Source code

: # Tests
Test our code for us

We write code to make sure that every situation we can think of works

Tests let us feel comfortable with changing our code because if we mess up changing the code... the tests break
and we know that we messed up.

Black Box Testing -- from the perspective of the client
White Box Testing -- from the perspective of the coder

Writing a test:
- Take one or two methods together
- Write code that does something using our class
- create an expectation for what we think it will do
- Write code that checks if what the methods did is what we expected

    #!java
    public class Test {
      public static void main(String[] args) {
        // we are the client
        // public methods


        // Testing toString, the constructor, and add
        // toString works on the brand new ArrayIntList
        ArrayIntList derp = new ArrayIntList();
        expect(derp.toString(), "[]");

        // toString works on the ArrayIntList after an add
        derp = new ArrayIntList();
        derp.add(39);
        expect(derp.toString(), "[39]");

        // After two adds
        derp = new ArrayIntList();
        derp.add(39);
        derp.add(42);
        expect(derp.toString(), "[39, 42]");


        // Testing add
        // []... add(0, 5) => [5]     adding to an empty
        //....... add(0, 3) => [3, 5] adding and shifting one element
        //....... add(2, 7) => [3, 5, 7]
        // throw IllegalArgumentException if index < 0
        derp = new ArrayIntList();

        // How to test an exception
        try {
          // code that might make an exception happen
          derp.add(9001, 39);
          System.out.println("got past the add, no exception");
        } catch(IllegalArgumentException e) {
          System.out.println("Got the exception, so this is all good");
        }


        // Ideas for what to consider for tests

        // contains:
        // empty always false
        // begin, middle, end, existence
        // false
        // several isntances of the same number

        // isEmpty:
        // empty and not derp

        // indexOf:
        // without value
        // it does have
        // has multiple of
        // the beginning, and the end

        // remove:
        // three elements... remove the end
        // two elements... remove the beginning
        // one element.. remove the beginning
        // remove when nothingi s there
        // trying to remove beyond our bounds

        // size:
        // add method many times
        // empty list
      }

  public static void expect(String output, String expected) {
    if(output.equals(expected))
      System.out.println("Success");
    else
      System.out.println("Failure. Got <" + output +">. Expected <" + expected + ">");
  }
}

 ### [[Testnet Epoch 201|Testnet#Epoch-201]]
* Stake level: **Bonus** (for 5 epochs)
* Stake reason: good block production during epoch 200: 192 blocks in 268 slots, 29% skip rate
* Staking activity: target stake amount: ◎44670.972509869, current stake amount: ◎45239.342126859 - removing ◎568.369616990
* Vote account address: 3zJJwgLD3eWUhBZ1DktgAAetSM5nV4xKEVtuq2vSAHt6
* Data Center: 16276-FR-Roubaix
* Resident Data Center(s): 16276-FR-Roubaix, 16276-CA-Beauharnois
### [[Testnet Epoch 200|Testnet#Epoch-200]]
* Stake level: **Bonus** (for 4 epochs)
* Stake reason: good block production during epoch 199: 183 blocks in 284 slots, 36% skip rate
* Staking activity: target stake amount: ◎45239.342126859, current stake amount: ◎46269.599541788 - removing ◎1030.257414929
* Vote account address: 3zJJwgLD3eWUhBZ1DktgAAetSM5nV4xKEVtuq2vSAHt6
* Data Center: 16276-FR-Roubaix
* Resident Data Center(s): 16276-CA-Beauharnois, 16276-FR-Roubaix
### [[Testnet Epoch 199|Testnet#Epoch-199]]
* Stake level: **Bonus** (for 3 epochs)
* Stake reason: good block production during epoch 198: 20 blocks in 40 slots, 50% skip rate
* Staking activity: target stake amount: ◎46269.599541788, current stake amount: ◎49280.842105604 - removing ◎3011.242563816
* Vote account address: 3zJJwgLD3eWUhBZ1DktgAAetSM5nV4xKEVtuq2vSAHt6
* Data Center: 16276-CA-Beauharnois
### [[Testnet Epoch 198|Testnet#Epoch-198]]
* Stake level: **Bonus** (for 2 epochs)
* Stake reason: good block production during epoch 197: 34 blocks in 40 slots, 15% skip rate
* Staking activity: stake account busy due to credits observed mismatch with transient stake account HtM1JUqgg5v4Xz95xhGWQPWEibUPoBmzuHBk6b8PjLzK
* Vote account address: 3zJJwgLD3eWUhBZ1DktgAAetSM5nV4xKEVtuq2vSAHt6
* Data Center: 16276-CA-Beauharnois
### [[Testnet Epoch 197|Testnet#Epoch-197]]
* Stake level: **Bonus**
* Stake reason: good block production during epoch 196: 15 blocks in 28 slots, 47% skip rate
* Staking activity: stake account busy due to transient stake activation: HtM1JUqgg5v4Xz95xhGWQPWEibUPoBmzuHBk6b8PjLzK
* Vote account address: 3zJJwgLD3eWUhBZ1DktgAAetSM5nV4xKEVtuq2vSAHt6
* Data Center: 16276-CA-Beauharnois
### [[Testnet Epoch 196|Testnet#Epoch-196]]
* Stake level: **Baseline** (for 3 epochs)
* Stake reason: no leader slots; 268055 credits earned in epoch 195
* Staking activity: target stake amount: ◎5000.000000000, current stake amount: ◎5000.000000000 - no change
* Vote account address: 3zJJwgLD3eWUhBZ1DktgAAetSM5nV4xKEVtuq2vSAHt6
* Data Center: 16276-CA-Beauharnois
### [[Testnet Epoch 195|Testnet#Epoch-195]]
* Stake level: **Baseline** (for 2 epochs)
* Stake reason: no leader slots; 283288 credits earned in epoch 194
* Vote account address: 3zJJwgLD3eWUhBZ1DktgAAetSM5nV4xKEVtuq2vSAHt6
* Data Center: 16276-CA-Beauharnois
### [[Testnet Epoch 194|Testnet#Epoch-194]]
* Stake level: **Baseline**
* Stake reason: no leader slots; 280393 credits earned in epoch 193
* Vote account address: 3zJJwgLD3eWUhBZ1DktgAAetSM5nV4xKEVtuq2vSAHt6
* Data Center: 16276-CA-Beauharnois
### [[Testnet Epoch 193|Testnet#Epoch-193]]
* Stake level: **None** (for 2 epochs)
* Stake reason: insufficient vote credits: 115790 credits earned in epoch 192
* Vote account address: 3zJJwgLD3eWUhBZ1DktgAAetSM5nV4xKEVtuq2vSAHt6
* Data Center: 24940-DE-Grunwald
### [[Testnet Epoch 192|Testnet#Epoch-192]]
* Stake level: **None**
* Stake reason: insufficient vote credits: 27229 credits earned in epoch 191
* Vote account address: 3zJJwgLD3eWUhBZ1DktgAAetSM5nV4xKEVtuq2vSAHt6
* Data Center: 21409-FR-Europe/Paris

• [EXERCISE GOAL]
The records above should be returned exactly.

• [ANSWER BOX]
Source code

: # Tests
Test our code for us

We write code to make sure that every situation we can think of works

Tests let us feel comfortable with changing our code because if we mess up changing the code... the tests break
and we know that we messed up.

Black Box Testing -- from the perspective of the client
White Box Testing -- from the perspective of the coder

Writing a test:
- Take one or two methods together
- Write code that does something using our class
- create an expectation for what we think it will do
- Write code that checks if what the methods did is what we expected

    #!java
    public class Test {
      public static void main(String[] args) {
        // we are the client
        // public methods


        // Testing toString, the constructor, and add
        // toString works on the brand new ArrayIntList
        ArrayIntList derp = new ArrayIntList();
        expect(derp.toString(), "[]");

        // toString works on the ArrayIntList after an add
        derp = new ArrayIntList();
        derp.add(39);
        expect(derp.toString(), "[39]");

        // After two adds
        derp = new ArrayIntList();
        derp.add(39);
        derp.add(42);
        expect(derp.toString(), "[39, 42]");


        // Testing add
        // []... add(0, 5) => [5]     adding to an empty
        //....... add(0, 3) => [3, 5] adding and shifting one element
        //....... add(2, 7) => [3, 5, 7]
        // throw IllegalArgumentException if index < 0
        derp = new ArrayIntList();

        // How to test an exception
        try {
          // code that might make an exception happen
          derp.add(9001, 39);
          System.out.println("got past the add, no exception");
        } catch(IllegalArgumentException e) {
          System.out.println("Got the exception, so this is all good");
        }


        // Ideas for what to consider for tests

        // contains:
        // empty always false
        // begin, middle, end, existence
        // false
        // several isntances of the same number

        // isEmpty:
        // empty and not derp

        // indexOf:
        // without value
        // it does have
        // has multiple of
        // the beginning, and the end

        // remove:
        // three elements... remove the end
        // two elements... remove the beginning
        // one element.. remove the beginning
        // remove when nothingi s there
        // trying to remove beyond our bounds

        // size:
        // add method many times
        // empty list
      }

  public static void expect(String output, String expected) {
    if(output.equals(expected))
      System.out.println("Success");
    else
      System.out.println("Failure. Got <" + output +">. Expected <" + expected + ">");
  }
}

 ### [[Testnet Epoch 201|Testnet#Epoch-201]]
* Stake level: **Bonus** (for 5 epochs)
* Stake reason: good block production during epoch 200: 192 blocks in 268 slots, 29% skip rate
* Staking activity: target stake amount: ◎44670.972509869, current stake amount: ◎45239.342126859 - removing ◎568.369616990
* Vote account address: 3zJJwgLD3eWUhBZ1DktgAAetSM5nV4xKEVtuq2vSAHt6
* Data Center: 16276-FR-Roubaix
* Resident Data Center(s): 16276-FR-Roubaix, 16276-CA-Beauharnois
### [[Testnet Epoch 200|Testnet#Epoch-200]]
* Stake level: **Bonus** (for 4 epochs)
* Stake reason: good block production during epoch 199: 183 blocks in 284 slots, 36% skip rate
* Staking activity: target stake amount: ◎45239.342126859, current stake amount: ◎46269.599541788 - removing ◎1030.257414929
* Vote account address: 3zJJwgLD3eWUhBZ1DktgAAetSM5nV4xKEVtuq2vSAHt6
* Data Center: 16276-FR-Roubaix
* Resident Data Center(s): 16276-CA-Beauharnois, 16276-FR-Roubaix
### [[Testnet Epoch 199|Testnet#Epoch-199]]
* Stake level: **Bonus** (for 3 epochs)
* Stake reason: good block production during epoch 198: 20 blocks in 40 slots, 50% skip rate
* Staking activity: target stake amount: ◎46269.599541788, current stake amount: ◎49280.842105604 - removing ◎3011.242563816
* Vote account address: 3zJJwgLD3eWUhBZ1DktgAAetSM5nV4xKEVtuq2vSAHt6
* Data Center: 16276-CA-Beauharnois
### [[Testnet Epoch 198|Testnet#Epoch-198]]
* Stake level: **Bonus** (for 2 epochs)
* Stake reason: good block production during epoch 197: 34 blocks in 40 slots, 15% skip rate
* Staking activity: stake account busy due to credits observed mismatch with transient stake account HtM1JUqgg5v4Xz95xhGWQPWEibUPoBmzuHBk6b8PjLzK
* Vote account address: 3zJJwgLD3eWUhBZ1DktgAAetSM5nV4xKEVtuq2vSAHt6
* Data Center: 16276-CA-Beauharnois
### [[Testnet Epoch 197|Testnet#Epoch-197]]
* Stake level: **Bonus**
* Stake reason: good block production during epoch 196: 15 blocks in 28 slots, 47% skip rate
* Staking activity: stake account busy due to transient stake activation: HtM1JUqgg5v4Xz95xhGWQPWEibUPoBmzuHBk6b8PjLzK
* Vote account address: 3zJJwgLD3eWUhBZ1DktgAAetSM5nV4xKEVtuq2vSAHt6
* Data Center: 16276-CA-Beauharnois
### [[Testnet Epoch 196|Testnet#Epoch-196]]
* Stake level: **Baseline** (for 3 epochs)
* Stake reason: no leader slots; 268055 credits earned in epoch 195
* Staking activity: target stake amount: ◎5000.000000000, current stake amount: ◎5000.000000000 - no change
* Vote account address: 3zJJwgLD3eWUhBZ1DktgAAetSM5nV4xKEVtuq2vSAHt6
* Data Center: 16276-CA-Beauharnois
### [[Testnet Epoch 195|Testnet#Epoch-195]]
* Stake level: **Baseline** (for 2 epochs)
* Stake reason: no leader slots; 283288 credits earned in epoch 194
* Vote account address: 3zJJwgLD3eWUhBZ1DktgAAetSM5nV4xKEVtuq2vSAHt6
* Data Center: 16276-CA-Beauharnois
### [[Testnet Epoch 194|Testnet#Epoch-194]]
* Stake level: **Baseline**
* Stake reason: no leader slots; 280393 credits earned in epoch 193
* Vote account address: 3zJJwgLD3eWUhBZ1DktgAAetSM5nV4xKEVtuq2vSAHt6
* Data Center: 16276-CA-Beauharnois
### [[Testnet Epoch 193|Testnet#Epoch-193]]
* Stake level: **None** (for 2 epochs)
* Stake reason: insufficient vote credits: 115790 credits earned in epoch 192
* Vote account address: 3zJJwgLD3eWUhBZ1DktgAAetSM5nV4xKEVtuq2vSAHt6
* Data Center: 24940-DE-Grunwald
### [[Testnet Epoch 192|Testnet#Epoch-192]]
* Stake level: **None**
* Stake reason: insufficient vote credits: 27229 credits earned in epoch 191
* Vote account address: 3zJJwgLD3eWUhBZ1DktgAAetSM5nV4xKEVtuq2vSAHt6
* Data Center: 21409-FR-Europe/Paris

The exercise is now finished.